- [Exercise]:
Each line of the data below that contains "file" must be copied.
----
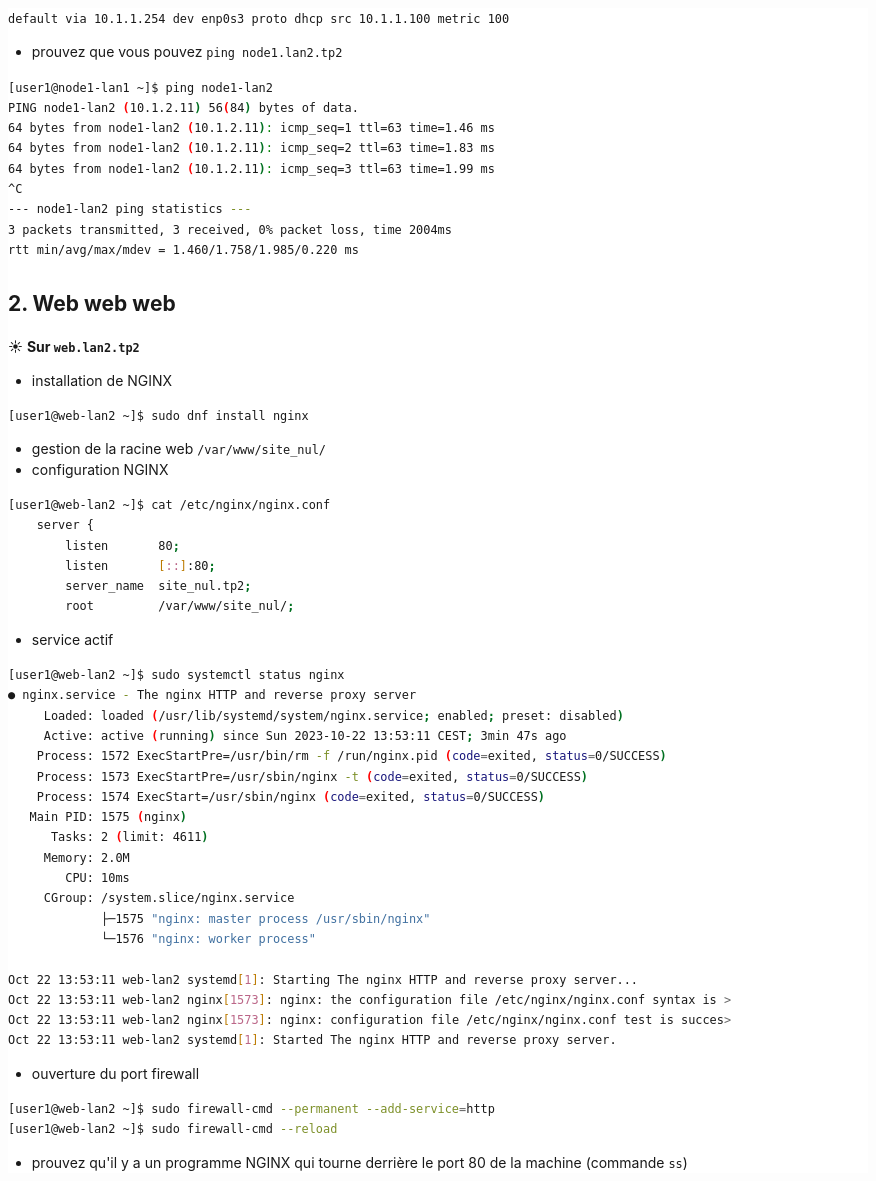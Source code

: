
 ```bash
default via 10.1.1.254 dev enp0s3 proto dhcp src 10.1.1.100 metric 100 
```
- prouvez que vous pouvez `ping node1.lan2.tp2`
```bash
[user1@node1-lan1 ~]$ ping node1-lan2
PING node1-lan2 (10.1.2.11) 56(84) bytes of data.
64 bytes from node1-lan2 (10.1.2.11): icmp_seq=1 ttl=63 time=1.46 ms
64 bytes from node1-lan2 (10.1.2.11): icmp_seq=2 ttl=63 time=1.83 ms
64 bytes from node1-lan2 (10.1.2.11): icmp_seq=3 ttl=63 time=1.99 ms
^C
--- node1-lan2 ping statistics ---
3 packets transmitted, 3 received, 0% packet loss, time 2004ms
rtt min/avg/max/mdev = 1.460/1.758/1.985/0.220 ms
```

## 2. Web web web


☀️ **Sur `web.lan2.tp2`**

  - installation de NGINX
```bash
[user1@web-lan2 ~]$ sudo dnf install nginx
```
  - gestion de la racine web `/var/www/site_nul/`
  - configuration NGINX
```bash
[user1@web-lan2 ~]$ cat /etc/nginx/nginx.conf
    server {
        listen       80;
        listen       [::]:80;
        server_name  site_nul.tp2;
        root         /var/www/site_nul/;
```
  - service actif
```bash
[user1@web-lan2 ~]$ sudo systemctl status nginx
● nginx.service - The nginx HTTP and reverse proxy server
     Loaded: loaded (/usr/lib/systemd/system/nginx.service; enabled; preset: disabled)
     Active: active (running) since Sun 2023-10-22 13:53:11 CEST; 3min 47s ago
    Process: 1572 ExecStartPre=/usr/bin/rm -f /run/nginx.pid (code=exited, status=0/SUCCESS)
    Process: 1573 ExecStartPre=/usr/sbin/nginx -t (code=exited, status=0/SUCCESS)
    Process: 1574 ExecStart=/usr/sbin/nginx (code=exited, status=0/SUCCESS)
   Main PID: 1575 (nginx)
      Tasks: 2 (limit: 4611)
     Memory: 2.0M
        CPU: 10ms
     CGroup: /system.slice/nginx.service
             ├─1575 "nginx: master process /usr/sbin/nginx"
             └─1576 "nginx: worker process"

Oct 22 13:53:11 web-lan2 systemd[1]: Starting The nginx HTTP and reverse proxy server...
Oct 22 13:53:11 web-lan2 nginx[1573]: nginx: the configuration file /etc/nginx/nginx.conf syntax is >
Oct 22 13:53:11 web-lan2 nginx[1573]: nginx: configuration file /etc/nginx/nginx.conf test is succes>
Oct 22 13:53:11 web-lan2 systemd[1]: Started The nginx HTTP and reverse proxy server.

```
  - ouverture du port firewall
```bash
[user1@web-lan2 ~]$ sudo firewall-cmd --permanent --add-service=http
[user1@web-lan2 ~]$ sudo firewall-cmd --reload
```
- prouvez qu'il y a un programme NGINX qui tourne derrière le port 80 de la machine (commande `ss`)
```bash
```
----
- [The completed task]:
Oct 22 13:53:11 web-lan2 nginx[1573]: nginx: the configuration file /etc/nginx/nginx.conf syntax is >
Oct 22 13:53:11 web-lan2 nginx[1573]: nginx: configuration file /etc/nginx/nginx.conf test is succes>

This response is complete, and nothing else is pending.